* **Instructions for the task**
Transcribe, leaving out every picture, the lines that run from the start of the listing below through the line with "- Mot de passe : admin1234".

* **Records for the task**
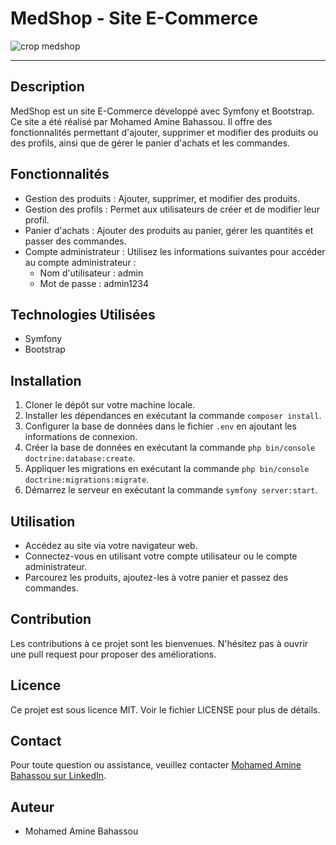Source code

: # MedShop - Site E-Commerce

![crop medshop](https://github.com/Medamine-Bahassou/MedShop_E-Commerce-Website-Symfony/assets/146652318/77928c38-632b-440c-85a7-262195dc0c4c)


<hr>

## Description
MedShop est un site E-Commerce développé avec Symfony et Bootstrap. Ce site a été réalisé par Mohamed Amine Bahassou. Il offre des fonctionnalités permettant d'ajouter, supprimer et modifier des produits ou des profils, ainsi que de gérer le panier d'achats et les commandes.

## Fonctionnalités
- Gestion des produits : Ajouter, supprimer, et modifier des produits.
- Gestion des profils : Permet aux utilisateurs de créer et de modifier leur profil.
- Panier d'achats : Ajouter des produits au panier, gérer les quantités et passer des commandes.
- Compte administrateur : Utilisez les informations suivantes pour accéder au compte administrateur : 
  - Nom d'utilisateur : admin
  - Mot de passe : admin1234

## Technologies Utilisées
- Symfony
- Bootstrap

## Installation
1. Cloner le dépôt sur votre machine locale.
2. Installer les dépendances en exécutant la commande `composer install`.
3. Configurer la base de données dans le fichier `.env` en ajoutant les informations de connexion.
4. Créer la base de données en exécutant la commande `php bin/console doctrine:database:create`.
5. Appliquer les migrations en exécutant la commande `php bin/console doctrine:migrations:migrate`.
6. Démarrez le serveur en exécutant la commande `symfony server:start`.

## Utilisation
- Accédez au site via votre navigateur web.
- Connectez-vous en utilisant votre compte utilisateur ou le compte administrateur.
- Parcourez les produits, ajoutez-les à votre panier et passez des commandes.

## Contribution
Les contributions à ce projet sont les bienvenues. N'hésitez pas à ouvrir une pull request pour proposer des améliorations.

## Licence
Ce projet est sous licence MIT. Voir le fichier LICENSE pour plus de détails.

## Contact
Pour toute question ou assistance, veuillez contacter [Mohamed Amine Bahassou sur LinkedIn](https://www.linkedin.com/in/mohamed-amine-bahassou/).

## Auteur
- Mohamed Amine Bahassou
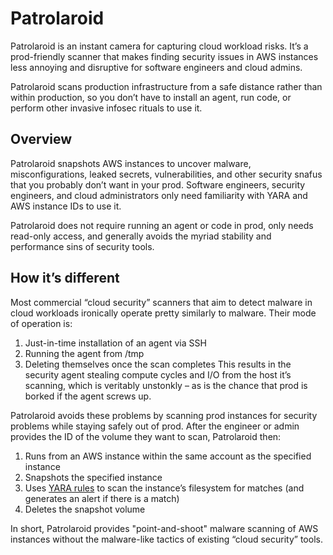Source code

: # Patrolaroid
Patrolaroid is an instant camera for capturing cloud workload risks. It’s a prod-friendly scanner that makes finding security issues in AWS instances less annoying and disruptive for software engineers and cloud admins. 

Patrolaroid scans production infrastructure from a safe distance rather than within production, so you don’t have to install an agent, run code, or perform other invasive infosec rituals to use it.

## Overview
Patrolaroid snapshots AWS instances to uncover malware, misconfigurations, leaked secrets, vulnerabilities, and other security snafus that you probably don’t want in your prod. Software engineers, security engineers, and cloud administrators only need familiarity with YARA and AWS instance IDs to use it. 

Patrolaroid does not require running an agent or code in prod, only needs read-only access, and generally avoids the myriad stability and performance sins of security tools. 

## How it’s different
Most commercial “cloud security” scanners that aim to detect malware in cloud workloads ironically operate pretty similarly to malware. Their mode of operation is:
1.	Just-in-time installation of an agent via SSH
2.	Running the agent from /tmp
3.	Deleting themselves once the scan completes
This results in the security agent stealing compute cycles and I/O from the host it’s scanning, which is veritably unstonkly – as is the chance that prod is borked if the agent screws up.

Patrolaroid avoids these problems by scanning prod instances for security problems while staying safely out of prod. After the engineer or admin provides the ID of the volume they want to scan, Patrolaroid then:
1.	Runs from an AWS instance within the same account as the specified instance
2.	Snapshots the specified instance
3.	Uses [YARA rules]( https://github.com/capsule8/go-yara) to scan the instance’s filesystem for matches (and generates an alert if there is a match)
4.	Deletes the snapshot volume

In short, Patrolaroid provides "point-and-shoot" malware scanning of AWS instances without the malware-like tactics of existing “cloud security” tools. 


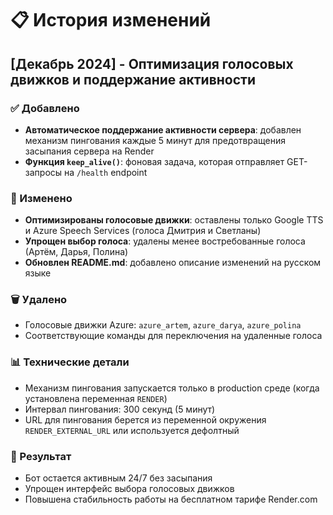 # 📋 История изменений

## [Декабрь 2024] - Оптимизация голосовых движков и поддержание активности

### ✅ Добавлено
- **Автоматическое поддержание активности сервера**: добавлен механизм пингования каждые 5 минут для предотвращения засыпания сервера на Render
- **Функция `keep_alive()`**: фоновая задача, которая отправляет GET-запросы на `/health` endpoint

### 🔧 Изменено
- **Оптимизированы голосовые движки**: оставлены только Google TTS и Azure Speech Services (голоса Дмитрия и Светланы)
- **Упрощен выбор голоса**: удалены менее востребованные голоса (Артём, Дарья, Полина)
- **Обновлен README.md**: добавлено описание изменений на русском языке

### 🗑️ Удалено
- Голосовые движки Azure: `azure_artem`, `azure_darya`, `azure_polina`
- Соответствующие команды для переключения на удаленные голоса

### 📊 Технические детали
- Механизм пингования запускается только в production среде (когда установлена переменная `RENDER`)
- Интервал пингования: 300 секунд (5 минут)
- URL для пингования берется из переменной окружения `RENDER_EXTERNAL_URL` или используется дефолтный

### 🎯 Результат
- Бот остается активным 24/7 без засыпания
- Упрощен интерфейс выбора голосовых движков
- Повышена стабильность работы на бесплатном тарифе Render.com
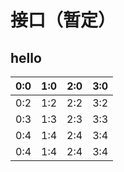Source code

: # 接口（暂定） #

## hello ##
| 0:0 | 1:0 | 2:0 | 3:0 |
| -- | -- | -- | -- |
| 0:2 | 1:2 | 2:2 | 3:2 |
| 0:3 | 1:3 | 2:3 | 3:3 |
| 0:4 | 1:4 | 2:4 | 3:4 |
| 0:4 | 1:4 | 2:4 | 3:4 |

* **Task answer**
Source code

: # MedShop - Site E-Commerce

![crop medshop](https://github.com/Medamine-Bahassou/MedShop_E-Commerce-Website-Symfony/assets/146652318/77928c38-632b-440c-85a7-262195dc0c4c)


<hr>

## Description
MedShop est un site E-Commerce développé avec Symfony et Bootstrap. Ce site a été réalisé par Mohamed Amine Bahassou. Il offre des fonctionnalités permettant d'ajouter, supprimer et modifier des produits ou des profils, ainsi que de gérer le panier d'achats et les commandes.

## Fonctionnalités
- Gestion des produits : Ajouter, supprimer, et modifier des produits.
- Gestion des profils : Permet aux utilisateurs de créer et de modifier leur profil.
- Panier d'achats : Ajouter des produits au panier, gérer les quantités et passer des commandes.
- Compte administrateur : Utilisez les informations suivantes pour accéder au compte administrateur : 
  - Nom d'utilisateur : admin
  - Mot de passe : admin1234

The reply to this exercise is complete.